Monday, May 5, 2008

Warning: This Post Contains A Rant!

Don't say I didn't warn you!

Mainly this post is all about Friday and what a shitty day it was!

The first thing I remember about Friday was walking out of my house to my car to leave for work. As soon as I stepped outside and the warm air hit me I thought, "Wow, what a day!" I said the same thing when I got out of my car at the end of the day. It's amazing how they came out sounding so different. Friday was so busy at work that I quickly became frustrated. Also my roommate had arrived home the night before which means let the bickering begin. All we ever do any more is bicker. It's over petty stuff mostly but still...it wears at you. And we did...all day...through emails, texts, and in person. Again...all petty. In an attempt to reach out to me he said he would take me to lunch. I jumped at the chance because it was something that used to be a Friday tradition and that I enjoyed immensely. He's been working on Fridays more so it's really been few and far between as of late. However, maybe after all the petty fighting it was best we didn't. We didn't really fight. It was more of just an awkward conversation. We ate at a pizza joint. The food was good; the waitress was not (slow). She made me late for work. Nice. Just add it on.

And now what you've all been waiting for - the rant!

So, on the way to eat, I decided to use the time to call AT&T so I could pay our internet bill. I always do it through phone because I forget to mail in the check when I get it. Why not just pay online? I know you are thinking that. Well, we have no phone line attached to our internet. Currently, you can not pay your internet bill online if you do not have a phone line. Hint: This phone line becomes very important to the story...er, rant. I would love to pay online same as I do for my cell. Why does this giant corporation not have this ability built into its website? My guess...its all to get you to get a phone (just hang with me). So, in my procrastination I call instead. Yay...let the fun begin. Ohh...I know what would be fun...let us do this rant in steps.

1. Call and go through the automated choices (none are really what I want)
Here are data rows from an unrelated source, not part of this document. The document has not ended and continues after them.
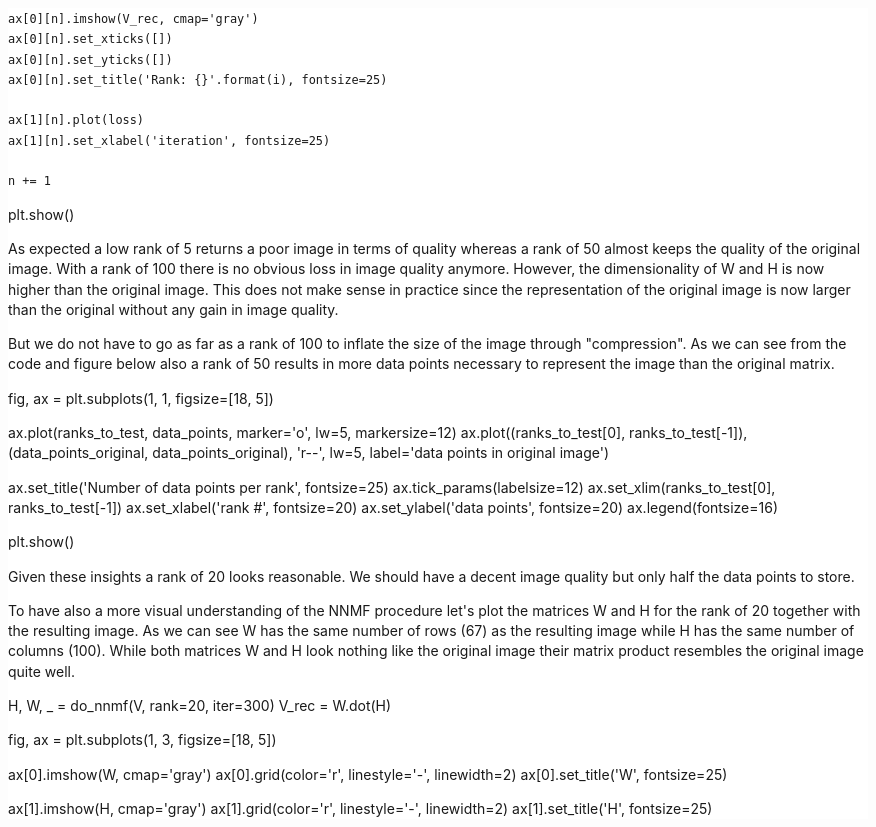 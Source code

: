     ax[0][n].imshow(V_rec, cmap='gray')
    ax[0][n].set_xticks([])
    ax[0][n].set_yticks([])
    ax[0][n].set_title('Rank: {}'.format(i), fontsize=25)

    ax[1][n].plot(loss)
    ax[1][n].set_xlabel('iteration', fontsize=25)

    n += 1

plt.show()


As expected a low rank of 5 returns a poor image in terms of quality whereas a rank of 50 almost keeps the quality of the original image. With a rank of 100 there is no obvious loss in image quality anymore. However, the dimensionality of W and H is now higher than the original image. This does not make sense in practice since the representation of the original image is now larger than the original without any gain in image quality.

But we do not have to go as far as a rank of 100 to inflate the size of the image through "compression". As we can see from the code and figure below also a rank of 50 results in more data points necessary to represent the image than the original matrix.

fig, ax = plt.subplots(1, 1, figsize=[18, 5])

ax.plot(ranks_to_test, data_points, marker='o', lw=5, markersize=12)
ax.plot((ranks_to_test[0], ranks_to_test[-1]),
        (data_points_original, data_points_original),
        'r--', lw=5,
        label='data points in original image')

ax.set_title('Number of data points per rank', fontsize=25)
ax.tick_params(labelsize=12)
ax.set_xlim(ranks_to_test[0], ranks_to_test[-1])
ax.set_xlabel('rank #', fontsize=20)
ax.set_ylabel('data points', fontsize=20)
ax.legend(fontsize=16)

plt.show()


Given these insights a rank of 20 looks reasonable. We should have a decent image quality but only half the data points to store.

To have also a more visual understanding of the NNMF procedure let's plot the matrices W and H for the rank of 20 together with the resulting image. As we can see W has the same number of rows (67) as the resulting image while H has the same number of columns (100). While both matrices W and H look nothing like the original image their matrix product resembles the original image quite well.

H, W, _ = do_nnmf(V, rank=20, iter=300)
V_rec = W.dot(H)

fig, ax = plt.subplots(1, 3, figsize=[18, 5])

ax[0].imshow(W, cmap='gray')
ax[0].grid(color='r', linestyle='-', linewidth=2)
ax[0].set_title('W', fontsize=25)

ax[1].imshow(H, cmap='gray')
ax[1].grid(color='r', linestyle='-', linewidth=2)
ax[1].set_title('H', fontsize=25)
2. After getting to the internet portion she wants to know my telephone number

3. Automated lady doesn't understand "no phone," "we don't have a phone," or any other variation...she says she doesn't understand me and puts me through to a live person...finally

4. Live person comes on...I say, "I'd like to pay my bill"

5. Live person tells me sure, but it will cost me $5.00 (now having done this for a couple of months now and somehow always getting out of this fee I tell her I've never had to pay before and she informs me that indeed I will...ugh)

6. Here she tells me that there is ANOTHER automated number (im familiar with this one from months past) you can call made just for bill pay (this number is not on my bill as far as I can see)

7. I inform her that I can not use this feature because the first thing it asks you to do is put in your phone number

8. She informs me that I can simply use my account number

9. I tell her I can't...unless they've updated since last month

10. Again...she says I can...then she wants to give me the number to the automated piece of shit service and I stop her to tell her to transfer me (see all the knowledge I've gained)

11. Music...stupid 80's elevator music

12. Automated guy asks for my telephone number and I put in my account number

13. He doesn't compute...

14. Repeat step 13

15. He informs me he will be transferring me to a live person

16. Crappy music...and then a live person!

17. I tell them I want to pay my bill....

18. They tell me that will be fine...for $5.00

19. "No! I never have to pay'" I say...and continue, "I don't want to pay your convenience charge because nothing about this process is convenient. I have already been on the phone for over 30 minutes. I just want to pay my bill. None of the services you have for paying your bill work for me."

20. This bitch now informs me in a haughty voice that I had time to send in a check (geez thanks Einstein...yeah, well, I didn't...and it's really none of your business)

21. Or she states..."you can have it debited from your account" (no for lots of reasons but not helping me today either way)

22. I start to go off...she transfers me

23. A genius answers the phone (who knew that AT&T employed them? why didn't I get her direct number?)

24. This genius informs me that the automated man indeed does not have the capability to take my payment with no telephone number and she will be glad to take the payment for no cost (finally)
Lesson: AT&T wants you to have a phone line!!!!! This much is apparent. Oh, and I guess don't procrastinate...but that's not really where I was going with this. Also, without the phone line AT&T can't combine my cell and internet bill either. That would be perfect, but alas the world is not a perfect place.

So, lunch didn't go well. Neither did the rest of my afternoon at work. I was so tired and beaten down when I arrived home, but then a break in the day came thanks to Bryan. He made me dinner and awesome coffee and took me to see Iron Man at the Alamo. That was such a good movie. In fact, the night was so awesome that when I got into bed I had already forgotten how rotten it started. Thanks Bryan!! :) He is the best!